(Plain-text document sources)
▼
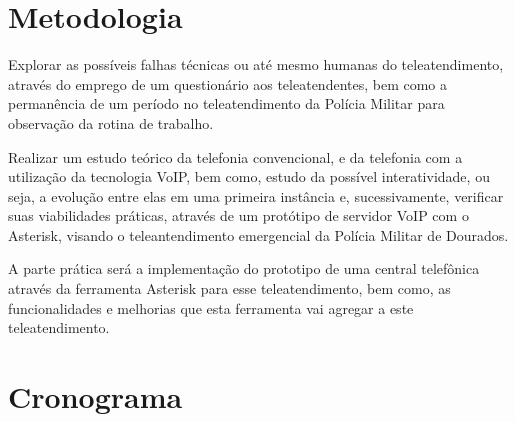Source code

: \section{Metodologia}
Explorar as possíveis falhas técnicas ou até mesmo humanas do teleatendimento, através do emprego de um questionário aos teleatendentes, bem como a permanência de um período no teleatendimento da Polícia Militar para observação da rotina de trabalho.

Realizar um estudo teórico da telefonia convencional, e da telefonia com a utilização da tecnologia VoIP, bem como, estudo da possível interatividade, ou seja, a evolução entre elas em uma primeira instância e, sucessivamente, verificar suas viabilidades práticas, através de um protótipo de servidor VoIP com o Asterisk, visando o teleantendimento emergencial da Polícia Militar de Dourados.

A parte prática será a implementação do prototipo de uma central telefônica através da ferramenta Asterisk para esse teleatendimento, bem como, as funcionalidades e melhorias que esta ferramenta vai agregar a este teleatendimento.  
\newpage
\section{Cronograma}
\thispagestyle{empty}

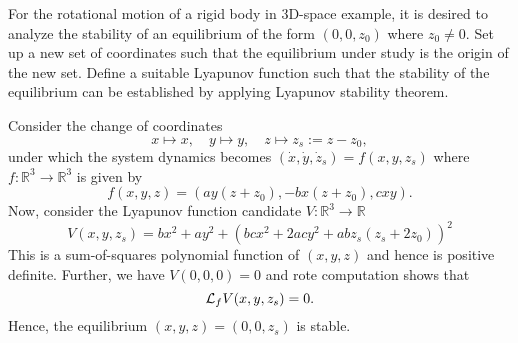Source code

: \question[20]
%
For the rotational motion of a rigid body in $3$D-space example, it is desired
to analyze the stability of an equilibrium of the form $(0, 0, z_0)$ where $z_0
\neq 0$. Set up a new set of coordinates such that the equilibrium under study 
is the origin of the new set. Define a suitable Lyapunov function such that the 
stability of the equilibrium can be established by applying Lyapunov stability 
theorem.

\begin{solution}

Consider the change of coordinates \[ x \mapsto x, \quad y \mapsto y, \quad z
\mapsto z_s := z - z_0, \] under which the system dynamics becomes $(\dot{x},
\dot{y}, \dot{z}_s) = f(x,y,z_s)$ where $f: \mathbb{R}^3 \rightarrow
\mathbb{R}^3$ is given by 
\[ f(x,y,z) = \left(a y (z + z_0), -b x (z + z_0), c x y \right). \]
%
Now, consider the Lyapunov function candidate $V: \mathbb{R}^3 \rightarrow
\mathbb{R}$ \[ V(x,y,z_s) = bx^2 + ay^2 + \left( bcx^2 + 2acy^2 + abz_s(z_s +
2z_0) \right)^2  \] This is a sum-of-squares polynomial function of $(x,y,z)$
and hence is positive definite. Further, we have $V(0,0,0) = 0$ and rote
computation shows that \[ \mathcal{L}_fV(x,y,z_s) = 0. \]
Hence, the equilibrium $(x,y,z) = (0,0,z_s)$ is stable.


\end{solution}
▲
### PROBLEM DETAILS
Set down exactly and only the lines from the start of the entries above through the line containing "For the rotational", both ends included, omitting the pictures.

### EXERCISE RESPONSE
Source code

: \section{Metodologia}
Explorar as possíveis falhas técnicas ou até mesmo humanas do teleatendimento, através do emprego de um questionário aos teleatendentes, bem como a permanência de um período no teleatendimento da Polícia Militar para observação da rotina de trabalho.

Realizar um estudo teórico da telefonia convencional, e da telefonia com a utilização da tecnologia VoIP, bem como, estudo da possível interatividade, ou seja, a evolução entre elas em uma primeira instância e, sucessivamente, verificar suas viabilidades práticas, através de um protótipo de servidor VoIP com o Asterisk, visando o teleantendimento emergencial da Polícia Militar de Dourados.

A parte prática será a implementação do prototipo de uma central telefônica através da ferramenta Asterisk para esse teleatendimento, bem como, as funcionalidades e melhorias que esta ferramenta vai agregar a este teleatendimento.  
\newpage
\section{Cronograma}
\thispagestyle{empty}

Source code

: \question[20]
%
For the rotational motion of a rigid body in $3$D-space example, it is desired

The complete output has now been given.